ECLI:NL:OGEAM:2018:99
Gerecht in eerste aanleg van Sint Maarten
- Kort geding
- Rechtspraak.nl
Huurrecht: Betalingsachterstand en ontruiming van woonruimte na gebreken
In deze zaak, die op 2 november 2018 werd behandeld door het Gerecht in eerste aanleg van Sint Maarten, gaat het om een kort geding tussen een verhuurder en een huurder. De verhuurder, vertegenwoordigd door mr. B. Brooks, vorderde ontruiming van het gehuurde appartement vanwege een huurachterstand van $ 9.600,00 en vroeg tevens om betaling van buitengerechtelijke incassokosten. De huurder, die ook een tegenvordering indiende, stelde dat er gebreken aan het appartement waren en vroeg om een compensatievergoeding van $ 25.240,00 en een termijn van zes maanden om een andere woning te vinden.
De procedure begon met een verzoekschrift van de verhuurder op 13 september 2018, gevolgd door een mondelinge behandeling op 19 oktober 2018. De huurder had een huurachterstand van $ 8.640,00 per januari 2018, en de verhuurder had de borgsom van twee maanden huur verrekend met deze achterstand.
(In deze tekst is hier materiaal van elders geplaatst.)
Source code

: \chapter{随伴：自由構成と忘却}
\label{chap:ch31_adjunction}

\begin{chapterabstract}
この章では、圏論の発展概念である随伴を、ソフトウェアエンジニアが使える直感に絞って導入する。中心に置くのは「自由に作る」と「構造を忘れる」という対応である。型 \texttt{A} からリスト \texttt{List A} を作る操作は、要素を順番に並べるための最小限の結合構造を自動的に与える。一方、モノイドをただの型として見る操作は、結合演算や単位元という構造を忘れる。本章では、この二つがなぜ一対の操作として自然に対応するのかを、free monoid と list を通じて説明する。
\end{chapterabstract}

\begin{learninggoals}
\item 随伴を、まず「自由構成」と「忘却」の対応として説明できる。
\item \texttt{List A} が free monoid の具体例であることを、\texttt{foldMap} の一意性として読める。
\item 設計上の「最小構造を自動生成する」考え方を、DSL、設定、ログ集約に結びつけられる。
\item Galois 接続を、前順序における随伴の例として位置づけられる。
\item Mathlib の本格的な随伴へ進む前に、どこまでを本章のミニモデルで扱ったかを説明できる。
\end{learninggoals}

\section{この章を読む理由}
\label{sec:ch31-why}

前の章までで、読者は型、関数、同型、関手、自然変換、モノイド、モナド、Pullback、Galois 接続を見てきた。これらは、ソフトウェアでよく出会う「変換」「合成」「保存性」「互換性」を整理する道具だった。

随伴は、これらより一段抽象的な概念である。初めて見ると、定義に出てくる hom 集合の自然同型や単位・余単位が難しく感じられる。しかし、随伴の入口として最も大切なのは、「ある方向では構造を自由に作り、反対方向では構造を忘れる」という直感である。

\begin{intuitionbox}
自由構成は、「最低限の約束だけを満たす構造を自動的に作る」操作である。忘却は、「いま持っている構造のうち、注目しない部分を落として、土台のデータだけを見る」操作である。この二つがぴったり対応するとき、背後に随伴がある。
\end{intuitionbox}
Het Gerecht oordeelde dat de huurder in verzuim was met de huurbetalingen en dat de gebreken aan het gehuurde niet voldoende waren om de huurachterstand te rechtvaardigen.
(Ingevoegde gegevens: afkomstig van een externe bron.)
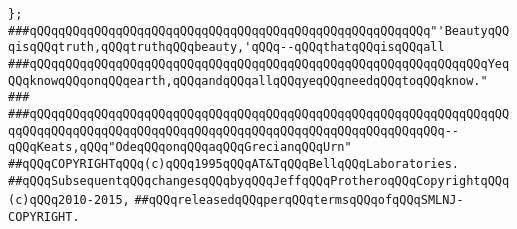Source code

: \newline
\verb|};|\newline
\newline
\newline
\newline
\verb|###qQQqqQQqqQQqqQQqqQQqqQQqqQQqqQQqqQQqqQQqqQQqqQQqqQQqqQQq"'BeautyqQQqisqQQqtruth,qQQqtruthqQQqbeauty,'qQQq--qQQqthatqQQqisqQQqall|\newline
\verb|###qQQqqQQqqQQqqQQqqQQqqQQqqQQqqQQqqQQqqQQqqQQqqQQqqQQqqQQqqQQqqQQqYeqQQqknowqQQqonqQQqearth,qQQqandqQQqallqQQqyeqQQqneedqQQqtoqQQqknow."|\newline
\verb|###|\newline
\verb|###qQQqqQQqqQQqqQQqqQQqqQQqqQQqqQQqqQQqqQQqqQQqqQQqqQQqqQQqqQQqqQQqqQQqqQQqqQQqqQQqqQQqqQQqqQQqqQQqqQQqqQQqqQQqqQQqqQQqqQQqqQQqqQQq--qQQqKeats,qQQq"OdeqQQqonqQQqaqQQqGrecianqQQqUrn"|\newline
\newline
\newline
\newline
\newline
\verb|##qQQqCOPYRIGHTqQQq(c)qQQq1995qQQqAT&TqQQqBellqQQqLaboratories.|\newline
\verb|##qQQqSubsequentqQQqchangesqQQqbyqQQqJeffqQQqProtheroqQQqCopyrightqQQq(c)qQQq2010-2015,|\newline
\verb|##qQQqreleasedqQQqperqQQqtermsqQQqofqQQqSMLNJ-COPYRIGHT.|\newline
Het Gerecht oordeelde dat de huurder het gehuurde binnen een maand moest ontruimen en dat de huurachterstand van $ 7.900,00, te vermeerderen met wettelijke rente, moest worden betaald. De vorderingen van de huurder werden afgewezen, en hij werd veroordeeld in de proceskosten. Het vonnis werd uitvoerbaar bij voorraad verklaard, wat betekent dat de verhuurder direct kon overgaan tot uitvoering van de ontruiming.